Cloudflare has eliminated manual configuration errors across hundreds of production accounts by implementing Infrastructure as Code with automated policy enforcement, processing approximately 30 merge requests daily while catching security violations before deployment rather than after incidents occur.
The company’s Customer Zero team faced a critical problem: a single misconfiguration could propagate across Cloudflare’s global edge in seconds, potentially locking out employees or taking down production services. Manual dashboard management across hundreds of accounts created too many opportunities for human error at this scale.
The solution centered on treating all infrastructure configurations as code with mandatory peer review and automated security checks. Every production change now goes through a validation pipeline that enforces approximately 50 security policies before deployment. Teams still use the dashboard for analytics and observability, but critical production changes require code commits tied to users, tickets, and automated compliance checks.
According to Chase Catelli, Ryan Pesek, and Derek Pitts from Cloudflare’s team, this shift-left approach moves security validation to the earliest stages of development, catching issues when remediation costs are lowest. The model prevents incidents rather than responding to them, while actually increasing engineering velocity by giving teams confidence that their changes are compliant.
The implementation centers on Terraform with the Cloudflare Terraform Provider, integrated into a custom continuous integration and deployment pipeline running on Atlantis with GitLab. All production account configurations live in a centralized monorepo, with individual teams owning and deploying their specific sections as designated code owners.
A custom Go program called tfstate-butler acts as an HTTP backend for Terraform, serving as a secure state file broker. The design prioritizes security by ensuring unique encryption keys per state file, limiting the potential blast radius from any compromise.
Policy enforcement uses the Open Policy Agent framework with Rego language to validate security requirements. Policies run automatically on every merge request, operating in two modes: warnings that allow deployment with comments or denials that block changes entirely. Exception handling requires formal Jira-based approval followed by a pull request to document the deviation.

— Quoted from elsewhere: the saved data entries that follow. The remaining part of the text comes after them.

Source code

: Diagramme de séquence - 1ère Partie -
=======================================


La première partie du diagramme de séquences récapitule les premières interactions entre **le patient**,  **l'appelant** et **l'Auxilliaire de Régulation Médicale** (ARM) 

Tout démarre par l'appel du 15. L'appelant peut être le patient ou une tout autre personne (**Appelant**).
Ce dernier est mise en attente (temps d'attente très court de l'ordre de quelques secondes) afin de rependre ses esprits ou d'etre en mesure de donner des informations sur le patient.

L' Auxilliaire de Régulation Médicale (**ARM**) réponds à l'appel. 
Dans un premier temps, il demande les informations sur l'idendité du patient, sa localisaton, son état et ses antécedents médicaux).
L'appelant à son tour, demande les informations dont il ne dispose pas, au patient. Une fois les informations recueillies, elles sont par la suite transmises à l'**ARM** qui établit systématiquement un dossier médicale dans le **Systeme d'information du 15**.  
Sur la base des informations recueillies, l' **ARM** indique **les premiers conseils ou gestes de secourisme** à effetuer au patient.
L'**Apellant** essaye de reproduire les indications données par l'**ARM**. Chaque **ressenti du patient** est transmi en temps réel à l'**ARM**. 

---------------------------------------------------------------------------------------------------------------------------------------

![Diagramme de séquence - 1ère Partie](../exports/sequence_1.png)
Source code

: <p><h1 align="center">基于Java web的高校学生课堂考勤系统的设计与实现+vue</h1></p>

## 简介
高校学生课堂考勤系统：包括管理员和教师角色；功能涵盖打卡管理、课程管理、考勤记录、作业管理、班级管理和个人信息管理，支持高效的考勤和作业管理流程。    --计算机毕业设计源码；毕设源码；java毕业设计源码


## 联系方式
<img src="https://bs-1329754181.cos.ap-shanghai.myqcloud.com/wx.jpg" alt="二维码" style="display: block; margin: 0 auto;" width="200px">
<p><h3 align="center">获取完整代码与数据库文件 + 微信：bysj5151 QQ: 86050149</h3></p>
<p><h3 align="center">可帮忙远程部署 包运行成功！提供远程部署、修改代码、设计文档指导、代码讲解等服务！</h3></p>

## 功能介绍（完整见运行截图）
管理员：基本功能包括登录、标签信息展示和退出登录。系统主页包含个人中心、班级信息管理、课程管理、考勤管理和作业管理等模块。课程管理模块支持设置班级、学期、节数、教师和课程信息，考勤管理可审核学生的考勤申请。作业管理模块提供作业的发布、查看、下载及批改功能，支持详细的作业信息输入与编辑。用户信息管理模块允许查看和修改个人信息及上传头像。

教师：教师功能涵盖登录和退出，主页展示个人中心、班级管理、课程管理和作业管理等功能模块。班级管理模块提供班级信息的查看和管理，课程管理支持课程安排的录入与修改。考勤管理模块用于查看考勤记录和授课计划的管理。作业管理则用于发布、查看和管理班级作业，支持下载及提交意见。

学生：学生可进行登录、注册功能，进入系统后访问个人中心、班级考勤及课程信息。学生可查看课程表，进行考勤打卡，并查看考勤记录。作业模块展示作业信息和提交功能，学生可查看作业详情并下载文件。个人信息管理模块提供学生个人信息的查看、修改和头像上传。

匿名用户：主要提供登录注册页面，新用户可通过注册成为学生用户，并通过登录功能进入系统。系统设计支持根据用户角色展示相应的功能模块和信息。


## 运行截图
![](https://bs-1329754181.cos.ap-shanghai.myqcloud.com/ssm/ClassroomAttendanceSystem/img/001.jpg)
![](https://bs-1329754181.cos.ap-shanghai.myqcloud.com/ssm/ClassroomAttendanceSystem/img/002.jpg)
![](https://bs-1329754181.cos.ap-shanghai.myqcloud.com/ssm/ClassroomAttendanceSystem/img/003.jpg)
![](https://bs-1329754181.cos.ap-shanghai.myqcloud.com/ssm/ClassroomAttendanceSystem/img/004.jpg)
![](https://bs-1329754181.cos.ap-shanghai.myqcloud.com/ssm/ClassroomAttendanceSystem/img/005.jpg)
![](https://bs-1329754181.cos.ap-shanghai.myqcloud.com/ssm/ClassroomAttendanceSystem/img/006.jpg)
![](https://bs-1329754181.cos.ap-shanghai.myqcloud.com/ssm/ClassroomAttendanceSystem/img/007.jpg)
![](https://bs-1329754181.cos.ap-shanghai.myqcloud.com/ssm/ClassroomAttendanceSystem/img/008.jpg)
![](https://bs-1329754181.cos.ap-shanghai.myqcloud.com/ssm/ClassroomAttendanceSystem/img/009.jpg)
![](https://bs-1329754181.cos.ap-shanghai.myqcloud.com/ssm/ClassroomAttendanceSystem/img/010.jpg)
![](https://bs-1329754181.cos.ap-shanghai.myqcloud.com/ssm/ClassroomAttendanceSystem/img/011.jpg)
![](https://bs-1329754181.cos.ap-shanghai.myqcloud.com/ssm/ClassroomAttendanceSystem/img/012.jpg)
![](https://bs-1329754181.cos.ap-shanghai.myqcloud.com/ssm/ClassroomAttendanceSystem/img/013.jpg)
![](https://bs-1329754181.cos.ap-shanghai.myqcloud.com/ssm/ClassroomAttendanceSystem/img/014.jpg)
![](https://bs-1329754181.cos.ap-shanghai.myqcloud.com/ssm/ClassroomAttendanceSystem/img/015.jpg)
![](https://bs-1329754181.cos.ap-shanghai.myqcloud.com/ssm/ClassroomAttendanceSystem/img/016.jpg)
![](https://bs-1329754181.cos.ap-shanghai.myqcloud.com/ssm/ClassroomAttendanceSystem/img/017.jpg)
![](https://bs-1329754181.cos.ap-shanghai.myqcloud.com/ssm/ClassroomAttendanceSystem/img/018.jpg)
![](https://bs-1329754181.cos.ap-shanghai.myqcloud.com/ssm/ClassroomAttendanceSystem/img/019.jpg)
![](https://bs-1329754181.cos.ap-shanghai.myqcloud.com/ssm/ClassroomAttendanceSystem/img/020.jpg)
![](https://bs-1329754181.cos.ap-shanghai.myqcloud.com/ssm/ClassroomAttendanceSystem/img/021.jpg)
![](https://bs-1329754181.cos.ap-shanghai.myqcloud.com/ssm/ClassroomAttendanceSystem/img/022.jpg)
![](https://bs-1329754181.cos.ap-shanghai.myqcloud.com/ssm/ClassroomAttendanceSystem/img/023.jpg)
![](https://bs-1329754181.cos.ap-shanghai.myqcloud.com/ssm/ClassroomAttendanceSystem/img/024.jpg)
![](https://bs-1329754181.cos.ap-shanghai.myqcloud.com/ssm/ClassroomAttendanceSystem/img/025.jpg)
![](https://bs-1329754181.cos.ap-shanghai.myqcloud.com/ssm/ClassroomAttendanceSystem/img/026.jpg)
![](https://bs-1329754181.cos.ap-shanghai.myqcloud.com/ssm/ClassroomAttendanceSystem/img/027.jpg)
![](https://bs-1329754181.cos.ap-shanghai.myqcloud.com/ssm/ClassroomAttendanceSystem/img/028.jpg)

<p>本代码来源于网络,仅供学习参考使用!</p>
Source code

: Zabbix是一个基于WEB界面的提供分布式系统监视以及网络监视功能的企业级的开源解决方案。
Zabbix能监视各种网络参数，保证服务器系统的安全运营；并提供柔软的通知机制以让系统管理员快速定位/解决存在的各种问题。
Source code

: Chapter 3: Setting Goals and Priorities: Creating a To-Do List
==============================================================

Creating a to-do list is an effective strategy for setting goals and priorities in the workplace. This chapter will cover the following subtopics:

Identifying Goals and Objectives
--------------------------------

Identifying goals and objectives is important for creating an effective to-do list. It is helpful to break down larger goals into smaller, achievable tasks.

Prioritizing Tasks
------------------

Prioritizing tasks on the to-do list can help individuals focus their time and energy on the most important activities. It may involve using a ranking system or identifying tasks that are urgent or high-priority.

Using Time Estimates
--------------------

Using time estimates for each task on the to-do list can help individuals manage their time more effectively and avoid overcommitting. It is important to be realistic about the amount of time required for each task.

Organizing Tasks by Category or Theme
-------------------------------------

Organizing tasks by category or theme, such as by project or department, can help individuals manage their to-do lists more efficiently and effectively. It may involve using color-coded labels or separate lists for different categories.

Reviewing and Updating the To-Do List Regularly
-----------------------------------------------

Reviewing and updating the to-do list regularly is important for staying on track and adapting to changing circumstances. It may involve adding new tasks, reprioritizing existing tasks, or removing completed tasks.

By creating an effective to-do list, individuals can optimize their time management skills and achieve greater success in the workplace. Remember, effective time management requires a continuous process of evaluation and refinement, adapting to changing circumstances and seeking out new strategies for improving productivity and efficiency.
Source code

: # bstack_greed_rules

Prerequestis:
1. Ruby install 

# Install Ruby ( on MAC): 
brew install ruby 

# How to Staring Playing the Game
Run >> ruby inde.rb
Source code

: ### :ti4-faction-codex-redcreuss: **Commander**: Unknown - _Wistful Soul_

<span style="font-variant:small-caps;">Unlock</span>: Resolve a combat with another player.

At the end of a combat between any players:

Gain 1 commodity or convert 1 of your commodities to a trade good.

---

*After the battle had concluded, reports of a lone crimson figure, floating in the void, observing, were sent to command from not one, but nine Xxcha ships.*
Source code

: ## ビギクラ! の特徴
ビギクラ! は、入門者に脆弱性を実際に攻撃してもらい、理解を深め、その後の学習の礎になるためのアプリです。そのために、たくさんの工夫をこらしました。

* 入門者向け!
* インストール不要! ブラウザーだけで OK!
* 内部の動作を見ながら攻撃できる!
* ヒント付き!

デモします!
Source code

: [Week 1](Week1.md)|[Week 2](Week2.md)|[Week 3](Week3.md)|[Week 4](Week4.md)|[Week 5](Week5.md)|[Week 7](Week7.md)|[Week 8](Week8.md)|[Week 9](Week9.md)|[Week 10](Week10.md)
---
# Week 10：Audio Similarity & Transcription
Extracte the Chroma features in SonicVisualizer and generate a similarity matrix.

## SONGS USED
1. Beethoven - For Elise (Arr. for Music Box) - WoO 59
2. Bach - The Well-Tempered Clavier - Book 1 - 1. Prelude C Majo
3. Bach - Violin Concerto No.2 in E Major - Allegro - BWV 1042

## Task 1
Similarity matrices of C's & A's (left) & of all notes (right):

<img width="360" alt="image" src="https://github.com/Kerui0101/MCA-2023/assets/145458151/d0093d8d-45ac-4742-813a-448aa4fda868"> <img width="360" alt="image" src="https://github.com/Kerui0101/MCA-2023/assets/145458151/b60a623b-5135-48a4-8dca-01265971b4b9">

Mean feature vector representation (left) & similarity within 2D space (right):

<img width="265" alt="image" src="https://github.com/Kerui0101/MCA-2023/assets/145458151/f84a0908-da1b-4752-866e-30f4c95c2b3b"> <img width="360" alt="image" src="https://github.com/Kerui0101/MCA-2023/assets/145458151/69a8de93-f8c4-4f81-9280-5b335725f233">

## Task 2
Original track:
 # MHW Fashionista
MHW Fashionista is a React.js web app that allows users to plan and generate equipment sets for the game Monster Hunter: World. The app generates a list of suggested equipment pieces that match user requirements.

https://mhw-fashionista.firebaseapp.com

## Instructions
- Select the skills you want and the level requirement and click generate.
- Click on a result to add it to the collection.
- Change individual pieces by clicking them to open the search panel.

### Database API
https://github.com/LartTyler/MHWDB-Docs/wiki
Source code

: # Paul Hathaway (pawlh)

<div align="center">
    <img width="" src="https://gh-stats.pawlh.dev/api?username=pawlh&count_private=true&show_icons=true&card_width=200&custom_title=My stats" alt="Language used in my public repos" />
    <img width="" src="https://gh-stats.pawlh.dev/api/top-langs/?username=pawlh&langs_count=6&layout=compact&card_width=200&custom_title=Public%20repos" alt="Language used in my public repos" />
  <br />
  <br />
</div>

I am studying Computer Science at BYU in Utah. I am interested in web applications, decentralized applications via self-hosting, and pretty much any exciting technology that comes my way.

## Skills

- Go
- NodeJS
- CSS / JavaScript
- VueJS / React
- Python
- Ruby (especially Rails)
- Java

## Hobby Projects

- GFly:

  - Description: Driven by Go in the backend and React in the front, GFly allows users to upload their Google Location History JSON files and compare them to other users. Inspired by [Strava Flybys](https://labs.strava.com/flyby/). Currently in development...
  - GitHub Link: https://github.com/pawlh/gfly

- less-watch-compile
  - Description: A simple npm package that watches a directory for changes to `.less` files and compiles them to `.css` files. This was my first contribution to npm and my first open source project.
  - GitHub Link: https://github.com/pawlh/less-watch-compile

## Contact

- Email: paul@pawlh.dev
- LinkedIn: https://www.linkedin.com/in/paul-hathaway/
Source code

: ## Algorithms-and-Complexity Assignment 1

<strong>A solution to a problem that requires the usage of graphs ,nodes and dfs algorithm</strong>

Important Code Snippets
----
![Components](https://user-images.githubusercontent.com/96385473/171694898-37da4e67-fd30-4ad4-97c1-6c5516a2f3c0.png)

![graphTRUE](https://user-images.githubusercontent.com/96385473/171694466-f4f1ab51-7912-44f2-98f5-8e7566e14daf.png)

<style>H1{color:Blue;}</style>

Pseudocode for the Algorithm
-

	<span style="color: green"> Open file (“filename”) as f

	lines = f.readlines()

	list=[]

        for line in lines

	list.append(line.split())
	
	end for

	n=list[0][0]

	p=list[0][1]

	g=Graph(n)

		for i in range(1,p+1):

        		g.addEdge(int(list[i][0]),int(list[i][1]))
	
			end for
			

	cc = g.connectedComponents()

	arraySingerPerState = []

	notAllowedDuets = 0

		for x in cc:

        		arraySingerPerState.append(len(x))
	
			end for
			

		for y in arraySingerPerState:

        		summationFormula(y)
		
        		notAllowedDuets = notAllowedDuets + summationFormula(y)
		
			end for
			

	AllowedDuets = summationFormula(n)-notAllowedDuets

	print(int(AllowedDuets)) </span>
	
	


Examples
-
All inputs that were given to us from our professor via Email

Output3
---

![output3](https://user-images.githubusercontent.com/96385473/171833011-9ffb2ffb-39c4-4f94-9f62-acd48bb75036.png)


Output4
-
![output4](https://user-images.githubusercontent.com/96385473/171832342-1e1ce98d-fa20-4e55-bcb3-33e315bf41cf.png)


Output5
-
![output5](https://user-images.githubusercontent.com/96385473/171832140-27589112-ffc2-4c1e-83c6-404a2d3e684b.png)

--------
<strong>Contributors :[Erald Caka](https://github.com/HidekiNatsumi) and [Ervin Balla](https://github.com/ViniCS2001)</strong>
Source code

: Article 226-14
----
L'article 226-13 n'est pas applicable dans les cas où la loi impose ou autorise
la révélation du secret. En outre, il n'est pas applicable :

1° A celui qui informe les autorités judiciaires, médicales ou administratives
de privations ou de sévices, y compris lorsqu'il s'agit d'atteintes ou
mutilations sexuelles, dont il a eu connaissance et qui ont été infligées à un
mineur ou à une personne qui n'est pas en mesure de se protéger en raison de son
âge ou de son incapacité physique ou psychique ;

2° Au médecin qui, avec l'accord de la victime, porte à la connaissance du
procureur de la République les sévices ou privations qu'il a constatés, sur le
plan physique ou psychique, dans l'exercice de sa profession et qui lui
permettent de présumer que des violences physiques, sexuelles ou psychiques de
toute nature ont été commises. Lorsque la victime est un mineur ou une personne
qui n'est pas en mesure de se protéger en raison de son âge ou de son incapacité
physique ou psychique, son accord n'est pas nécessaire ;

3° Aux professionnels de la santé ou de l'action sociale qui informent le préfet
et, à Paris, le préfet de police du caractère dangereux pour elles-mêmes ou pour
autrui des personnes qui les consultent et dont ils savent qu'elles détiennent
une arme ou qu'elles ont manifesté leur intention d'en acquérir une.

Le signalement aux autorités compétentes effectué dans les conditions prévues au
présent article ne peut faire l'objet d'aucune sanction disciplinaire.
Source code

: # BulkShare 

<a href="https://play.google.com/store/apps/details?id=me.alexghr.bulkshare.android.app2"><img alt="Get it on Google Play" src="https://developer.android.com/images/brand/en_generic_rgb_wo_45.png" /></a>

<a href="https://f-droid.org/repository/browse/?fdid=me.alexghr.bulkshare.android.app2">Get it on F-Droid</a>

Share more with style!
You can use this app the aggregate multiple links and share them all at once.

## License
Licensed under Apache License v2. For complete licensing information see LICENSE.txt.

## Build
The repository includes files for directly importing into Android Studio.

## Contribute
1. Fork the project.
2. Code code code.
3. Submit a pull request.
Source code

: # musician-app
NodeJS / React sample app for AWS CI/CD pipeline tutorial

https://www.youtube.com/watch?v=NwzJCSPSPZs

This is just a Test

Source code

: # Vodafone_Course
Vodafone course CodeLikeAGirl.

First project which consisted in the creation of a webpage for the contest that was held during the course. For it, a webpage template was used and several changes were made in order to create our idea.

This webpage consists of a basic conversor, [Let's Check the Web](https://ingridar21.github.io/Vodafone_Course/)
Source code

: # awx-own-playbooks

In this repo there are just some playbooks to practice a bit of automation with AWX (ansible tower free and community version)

The migration revealed critical lessons about scaling Infrastructure as Code. High barriers to entry initially stalled adoption as Terraform fluency varied across teams. The cf-terraforming command-line utility, which automatically generates Terraform code from the Cloudflare API, significantly accelerated onboarding by eliminating manual resource imports.
Configuration drift emerged when teams made urgent dashboard changes during incidents, leaving Terraform state out of sync. Cloudflare implemented automated drift detection, which continuously compares state files with deployed configurations and automatically creates remediation tickets with service-level agreements when discrepancies are detected.
Cloudflare Terraform Provider lagging API capabilities created friction as Cloudflare’s rapid product innovation outpaced Terraform support. The v5 provider release resolved this by automatically generating code from OpenAPI specifications, maintaining continuous alignment between product APIs and infrastructure code capabilities.
The shift-left model demonstrates how organizations can scale Infrastructure as Code while maintaining strict security governance. By moving validation from reactive audits to proactive automated checks, Cloudflare achieved both increased security and engineering velocity.
Many companies are adopting the shift-left approach. Google Cloud points out that locating security issues in production can lead to significant financial penalties, such as GDPR fines of up to 4% of global revenue. Early detection through automated CI/CD security checks can greatly lower remediation costs and reduce the need for architectural changes. OpsMx notes challenges like implementation barriers, gaps in automation, complex tools, and organizational silos, while emphasizing that automated policy enforcement using frameworks like NIST and OWASP helps teams identify and prioritize risks without burdening developers. According to Splunk’s research, 73% of companies see a lack of automation as their main challenge in shift-left practices, but AI-driven tools are quickly improving security testing through smart automation, with adoption rates rising from 64% to 78% in just one year.
The shift-left movement has evolved beyond simply moving security checks earlier. Organizations are now pursuing continuous security validation through automated scanning (SAST, SCA, DAST, secrets management), policy-as-code enforcement, and AI-driven vulnerability prioritization that provides developers with immediate, actionable feedback within their existing workflows.